■ ENTRIES SUPPLIED:
· · · · ·

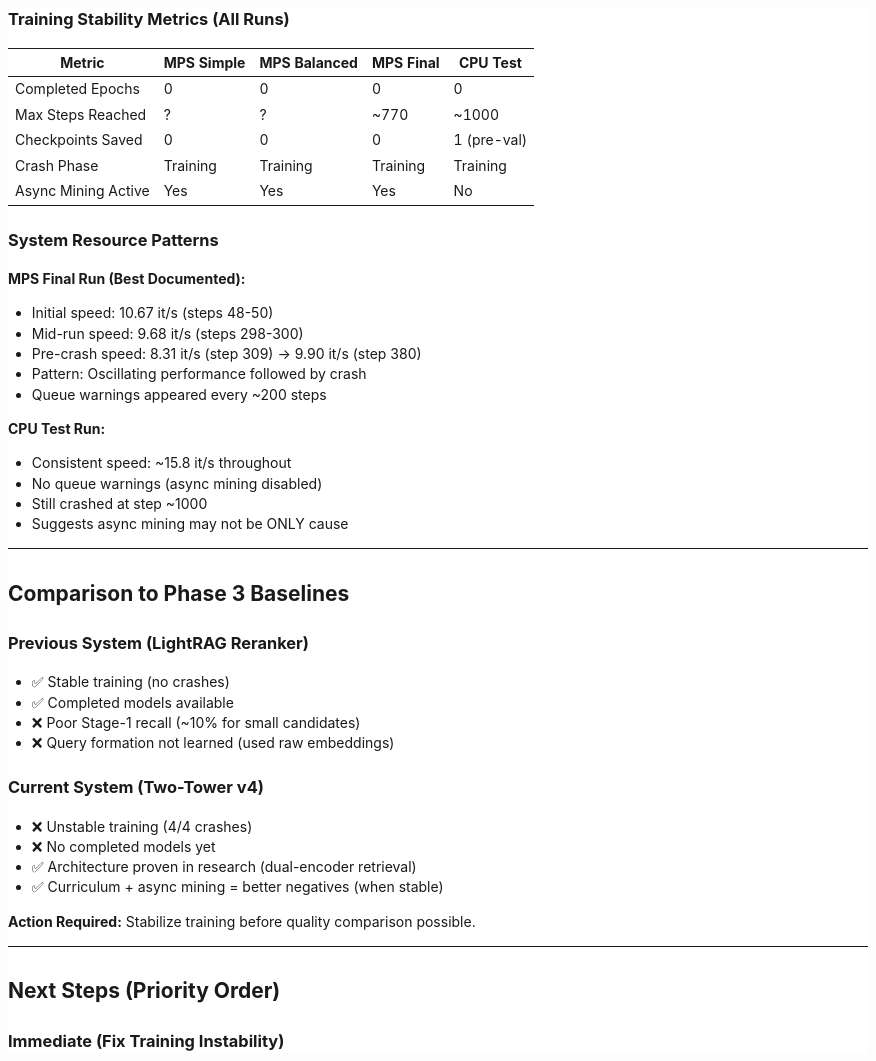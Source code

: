 ### Training Stability Metrics (All Runs)

| Metric | MPS Simple | MPS Balanced | MPS Final | CPU Test |
|--------|-----------|-------------|-----------|----------|
| Completed Epochs | 0 | 0 | 0 | 0 |
| Max Steps Reached | ? | ? | ~770 | ~1000 |
| Checkpoints Saved | 0 | 0 | 0 | 1 (pre-val) |
| Crash Phase | Training | Training | Training | Training |
| Async Mining Active | Yes | Yes | Yes | No |

### System Resource Patterns

**MPS Final Run (Best Documented):**
- Initial speed: 10.67 it/s (steps 48-50)
- Mid-run speed: 9.68 it/s (steps 298-300)
- Pre-crash speed: 8.31 it/s (step 309) → 9.90 it/s (step 380)
- Pattern: Oscillating performance followed by crash
- Queue warnings appeared every ~200 steps

**CPU Test Run:**
- Consistent speed: ~15.8 it/s throughout
- No queue warnings (async mining disabled)
- Still crashed at step ~1000
- Suggests async mining may not be ONLY cause

---

## Comparison to Phase 3 Baselines

### Previous System (LightRAG Reranker)
- ✅ Stable training (no crashes)
- ✅ Completed models available
- ❌ Poor Stage-1 recall (~10% for small candidates)
- ❌ Query formation not learned (used raw embeddings)

### Current System (Two-Tower v4)
- ❌ Unstable training (4/4 crashes)
- ❌ No completed models yet
- ✅ Architecture proven in research (dual-encoder retrieval)
- ✅ Curriculum + async mining = better negatives (when stable)

**Action Required:** Stabilize training before quality comparison possible.

---

## Next Steps (Priority Order)

### Immediate (Fix Training Instability)

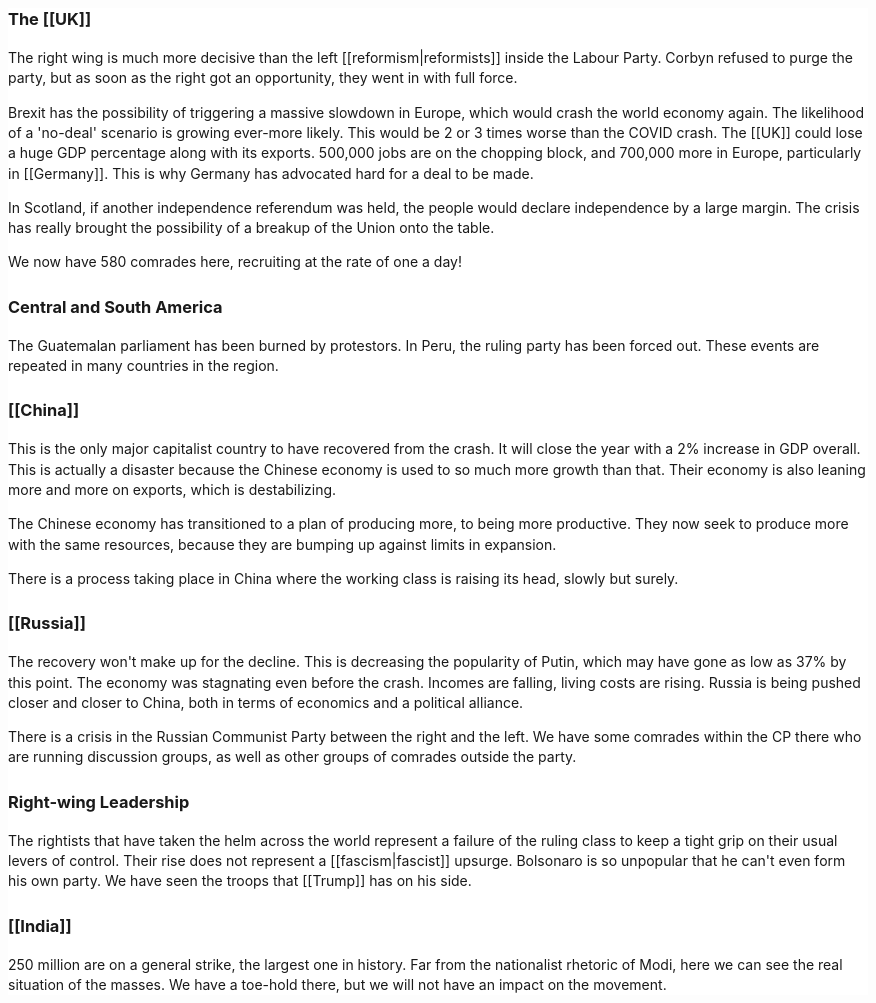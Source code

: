 ### The [[UK]]
The right wing is much more decisive than the left [[reformism|reformists]] inside the Labour Party. Corbyn refused to purge the party, but as soon as the right got an opportunity, they went in with full force.

Brexit has the possibility of triggering a massive slowdown in Europe, which would crash the world economy again. The likelihood of a 'no-deal' scenario is growing ever-more likely. This would be 2 or 3 times worse than the COVID crash. The [[UK]] could lose a huge GDP percentage along with its exports. 500,000 jobs are on the chopping block, and 700,000 more in Europe, particularly in [[Germany]]. This is why Germany has advocated hard for a deal to be made. 

In Scotland, if another independence referendum was held, the people would declare independence by a large margin. The crisis has really brought the possibility of a breakup of the Union onto the table. 

We now have 580 comrades here, recruiting at the rate of one a day!

### Central and South America
The Guatemalan parliament has been burned by protestors. In Peru, the ruling party has been forced out. These events are repeated in many countries in the region.

### [[China]]
This is the only major capitalist country to have recovered from the crash. It will close the year with a 2% increase in GDP overall. This is actually a disaster because the Chinese economy is used to so much more growth than that. Their economy is also leaning more and more on exports, which is destabilizing. 

The Chinese economy has transitioned to a plan of producing more, to being more productive. They now seek to produce more with the same resources, because they are bumping up against limits in expansion. 

There is a process taking place in China where the working class is raising its head, slowly but surely. 

### [[Russia]]
The recovery won't make up for the decline. This is decreasing the popularity of Putin, which may have gone as low as 37% by this point. The economy was stagnating even before the crash. Incomes are falling, living costs are rising. Russia is being pushed closer and closer to China, both in terms of economics and a political alliance. 

There is a crisis in the Russian Communist Party between the right and the left. We have some comrades within the CP there who are running discussion groups, as well as other groups of comrades outside the party.

### Right-wing Leadership
The rightists that have taken the helm across the world represent a failure of the ruling class to keep a tight grip on their usual levers of control. Their rise does not represent a [[fascism|fascist]] upsurge. Bolsonaro is so unpopular that he can't even form his own party. We have seen the troops that [[Trump]] has on his side.

### [[India]]
250 million are on a general strike, the largest one in history. Far from the nationalist rhetoric of Modi, here we can see the real situation of the masses. We have a toe-hold there, but we will not have an impact on the movement.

· · · · ·

■ WORK TO COMPLETE:
When you reach the line containing "quality comparison possible." in the entries above, begin restating word for word, and stop once the line containing "We now have" has been given. Omit the pictures.

■ THE ANSWER:
**Action Required:** Stabilize training before quality comparison possible.

---

## Next Steps (Priority Order)

### Immediate (Fix Training Instability)

Source code

: ### The [[UK]]
The right wing is much more decisive than the left [[reformism|reformists]] inside the Labour Party. Corbyn refused to purge the party, but as soon as the right got an opportunity, they went in with full force.

Brexit has the possibility of triggering a massive slowdown in Europe, which would crash the world economy again. The likelihood of a 'no-deal' scenario is growing ever-more likely. This would be 2 or 3 times worse than the COVID crash. The [[UK]] could lose a huge GDP percentage along with its exports. 500,000 jobs are on the chopping block, and 700,000 more in Europe, particularly in [[Germany]]. This is why Germany has advocated hard for a deal to be made. 

In Scotland, if another independence referendum was held, the people would declare independence by a large margin. The crisis has really brought the possibility of a breakup of the Union onto the table. 

We now have 580 comrades here, recruiting at the rate of one a day!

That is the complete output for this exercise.